Merge sort applies the divide and conquer strategy. We divide the sequence into smaller parts until we reach trivially sorted single-element arrays, then combine those parts back into a fully sorted sequence.
The Algorithm
mergeSort(low, high):
if low < high:
mid = floor((low + high) / 2)
mergeSort(low, mid)
mergeSort(mid + 1, high)
merge(low, mid, high)
Step by step:
- If
low == high, the subarray is one element — trivially sorted, return. - Calculate
mid = floor((low + high) / 2). - Recursively sort the left half
(low, mid)and right half(mid+1, high). - Merge the two sorted halves back together using the merge function.
The Merge Operation
The merge function has three logical parts:
- Part 1 — compare values from both halves and write the smaller one to a temp array, until one half is exhausted.
- Part 2 — copy any remaining elements from whichever half still has items.
- Part 3 — copy the temp array back into the original array.
merge(low, mid, high):
j = low; k = mid + 1; i = low
// PART 1: merge while both halves have elements
while j <= mid and k <= high:
if a[j] < a[k]:
b[i] = a[j]; j++
else:
b[i] = a[k]; k++
i++
// PART 2: copy remaining elements
if j <= mid:
while j <= mid: b[i] = a[j]; j++; i++
else:
while k <= high: b[i] = a[k]; k++; i++
// PART 3: copy temp array back
i = low
while i <= high: a[i] = b[i]; i++
Fig. 2 — Merge algorithm detail
The key insight: arrays pointed to by j (left) and k (right) are
already sorted because we divided all the way down to single elements and built up from there.

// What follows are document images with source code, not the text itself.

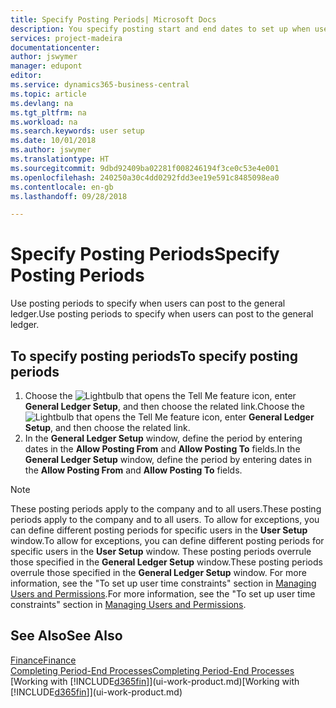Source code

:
 ```yaml
---
title: Specify Posting Periods| Microsoft Docs
description: You specify posting start and end dates to set up when users can post to the general ledger.
services: project-madeira
documentationcenter: 
author: jswymer
manager: edupont
editor: 
ms.service: dynamics365-business-central
ms.topic: article
ms.devlang: na
ms.tgt_pltfrm: na
ms.workload: na
ms.search.keywords: user setup
ms.date: 10/01/2018
ms.author: jswymer
ms.translationtype: HT
ms.sourcegitcommit: 9dbd92409ba02281f008246194f3ce0c53e4e001
ms.openlocfilehash: 240250a30c4dd0292fdd3ee19e591c8485098ea0
ms.contentlocale: en-gb
ms.lasthandoff: 09/28/2018

---
```

# <a name="specify-posting-periods"></a><span data-ttu-id="201e3-103">Specify Posting Periods</span><span class="sxs-lookup"><span data-stu-id="201e3-103">Specify Posting Periods</span></span>
<span data-ttu-id="201e3-104">Use posting periods to specify when users can post to the general ledger.</span><span class="sxs-lookup"><span data-stu-id="201e3-104">Use posting periods to specify when users can post to the general ledger.</span></span>  

## <a name="to-specify-posting-periods"></a><span data-ttu-id="201e3-105">To specify posting periods</span><span class="sxs-lookup"><span data-stu-id="201e3-105">To specify posting periods</span></span>
1. <span data-ttu-id="201e3-106">Choose the ![Lightbulb that opens the Tell Me feature](media/ui-search/search_small.png "Tell me what you want to do") icon, enter **General Ledger Setup**, and then choose the related link.</span><span class="sxs-lookup"><span data-stu-id="201e3-106">Choose the ![Lightbulb that opens the Tell Me feature](media/ui-search/search_small.png "Tell me what you want to do") icon, enter **General Ledger Setup**, and then choose the related link.</span></span>  
2. <span data-ttu-id="201e3-107">In the **General Ledger Setup** window, define the period by entering dates in the **Allow Posting From** and **Allow Posting To** fields.</span><span class="sxs-lookup"><span data-stu-id="201e3-107">In the **General Ledger Setup** window, define the period by entering dates in the **Allow Posting From** and **Allow Posting To** fields.</span></span>  

> [!NOTE]  
>   <span data-ttu-id="201e3-108">These posting periods apply to the company and to all users.</span><span class="sxs-lookup"><span data-stu-id="201e3-108">These posting periods apply to the company and to all users.</span></span> <span data-ttu-id="201e3-109">To allow for exceptions, you can define different posting periods for specific users in the **User Setup** window.</span><span class="sxs-lookup"><span data-stu-id="201e3-109">To allow for exceptions, you can define different posting periods for specific users in the **User Setup** window.</span></span> <span data-ttu-id="201e3-110">These posting periods overrule those specified in the **General Ledger Setup** window.</span><span class="sxs-lookup"><span data-stu-id="201e3-110">These posting periods overrule those specified in the **General Ledger Setup** window.</span></span> <span data-ttu-id="201e3-111">For more information, see the "To set up user time constraints" section in [Managing Users and Permissions](ui-how-users-permissions.md).</span><span class="sxs-lookup"><span data-stu-id="201e3-111">For more information, see the "To set up user time constraints" section in [Managing Users and Permissions](ui-how-users-permissions.md).</span></span>

## <a name="see-also"></a><span data-ttu-id="201e3-112">See Also</span><span class="sxs-lookup"><span data-stu-id="201e3-112">See Also</span></span>
[<span data-ttu-id="201e3-113">Finance</span><span class="sxs-lookup"><span data-stu-id="201e3-113">Finance</span></span>](finance.md)  
[<span data-ttu-id="201e3-114">Completing Period-End Processes</span><span class="sxs-lookup"><span data-stu-id="201e3-114">Completing Period-End Processes</span></span>](year-how-complete-period-end-processes.md)  
<span data-ttu-id="201e3-115">[Working with [!INCLUDE[d365fin](includes/d365fin_md.md)]](ui-work-product.md)</span><span class="sxs-lookup"><span data-stu-id="201e3-115">[Working with [!INCLUDE[d365fin](includes/d365fin_md.md)]](ui-work-product.md)</span></span>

Merging two sorted lists always produces a sorted list — and that's the heart of the algorithm.
Part-by-Part Breakdown
Part 1: We scan both halves simultaneously, always moving the smaller element into
the temp array b. We stop when one half is fully consumed.
Part 2: One half finished first, so the other still has elements. They are already
in order, so we append them directly to b.
Part 3: The sorted result is in b. Copy it back into a.